Interior Stripdown

01 May 2015

So, car in the garage, time to get going. I thought I'd start from the top; taking off the windscreen, then removing the interior, before moving on to the engine bay and then the suspension. I'm not going to go into the same excruciating detail as for the Dax build because there are plenty of step-by-step guides to the 'B. But I'll highlight anything interesting/difficult along the way.

The screen is bolted in by two bolts either side, behind the dash. Apparently you can reach these without removing the dash, but since it's all comming off anyway, I did it the easy way. So the dash came out first; not too hard after removing the centre console, as long as you know about the hidden bolts behind the centre air vents. These have clips inside which are depressed, and then the vents slide out the front.

From there it's mostly just fiddly - taking out the speedo cable and oil pressure capilliary line, disconnecting the cables (the whole dashboard harness can be disconnected from the rest of the car via a few connectors). Nothing too hard. Interesting to see that the glove box is actually made of cardboard. Thick cardboard, to be sure, but cardboard nonetheless. Quality stuff!


I then stripped the dash, removing all of the gauges as they are all rather tatty and I'll probably replace them. Well, I'll probably replace the lot actually but anway.

The screen was then simple to remove, as said just a couple of bolts each side and out it comes.

It was then obvious why I'd had such terrible trouble with a leak on the driver's side, which I'd finally fixed with vast amounts of silicone sealant. There's an infill strip between the wing and the main body, and the rear section of it is missing on the driver's side, leaving a nice big gap:

      Left - part of sealing strip missing on driver's side. Right - passenger side showing the strip in place, at a different angle just to confuse the reader!

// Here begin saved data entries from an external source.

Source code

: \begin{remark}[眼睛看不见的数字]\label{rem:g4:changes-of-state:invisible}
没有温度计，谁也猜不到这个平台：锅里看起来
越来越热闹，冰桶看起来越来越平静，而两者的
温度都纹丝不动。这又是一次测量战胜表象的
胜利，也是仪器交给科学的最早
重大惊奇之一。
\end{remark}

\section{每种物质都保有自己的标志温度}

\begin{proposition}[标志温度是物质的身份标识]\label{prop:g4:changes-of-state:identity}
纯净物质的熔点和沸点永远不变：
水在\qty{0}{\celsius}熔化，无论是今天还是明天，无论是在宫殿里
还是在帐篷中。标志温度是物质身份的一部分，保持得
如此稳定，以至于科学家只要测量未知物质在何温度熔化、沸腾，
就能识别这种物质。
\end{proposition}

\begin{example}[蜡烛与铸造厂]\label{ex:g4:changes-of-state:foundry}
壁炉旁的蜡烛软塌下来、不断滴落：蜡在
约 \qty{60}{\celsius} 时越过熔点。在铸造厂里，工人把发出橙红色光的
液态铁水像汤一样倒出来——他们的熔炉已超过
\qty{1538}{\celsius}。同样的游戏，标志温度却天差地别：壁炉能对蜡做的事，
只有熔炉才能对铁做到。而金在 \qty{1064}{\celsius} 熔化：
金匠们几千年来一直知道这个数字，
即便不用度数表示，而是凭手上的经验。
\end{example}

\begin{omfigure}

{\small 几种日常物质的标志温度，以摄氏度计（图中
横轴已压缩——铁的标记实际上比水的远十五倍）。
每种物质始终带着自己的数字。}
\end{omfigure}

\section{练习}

Then it was out with the hood, seats, and carpets, and a good look at the bodywork underneath. The good news, it's mostly in very good condition. The cavities have all been sprayed with a sealer(waxoyl I presume) at some point, the underneath has all been sprayed with underseal and it all looks very sound. The only bad bits I've found so far are in the footwells. A small rust hole in the passenger side, the driver's is a bit worse. A small hole hidden under big blobs of filler of some kind which is a bit nasty:

Then...oh dear, this one is in the sill isn't it?


Hmmmm. Not ideal, though far from the end of the world. At some point I'll need to grind it all back to metal here and see what's up. Hopefully it's all small enough that I can just weld in some smallish repair plates. But that comes later, I'll carry on stripping it all down first.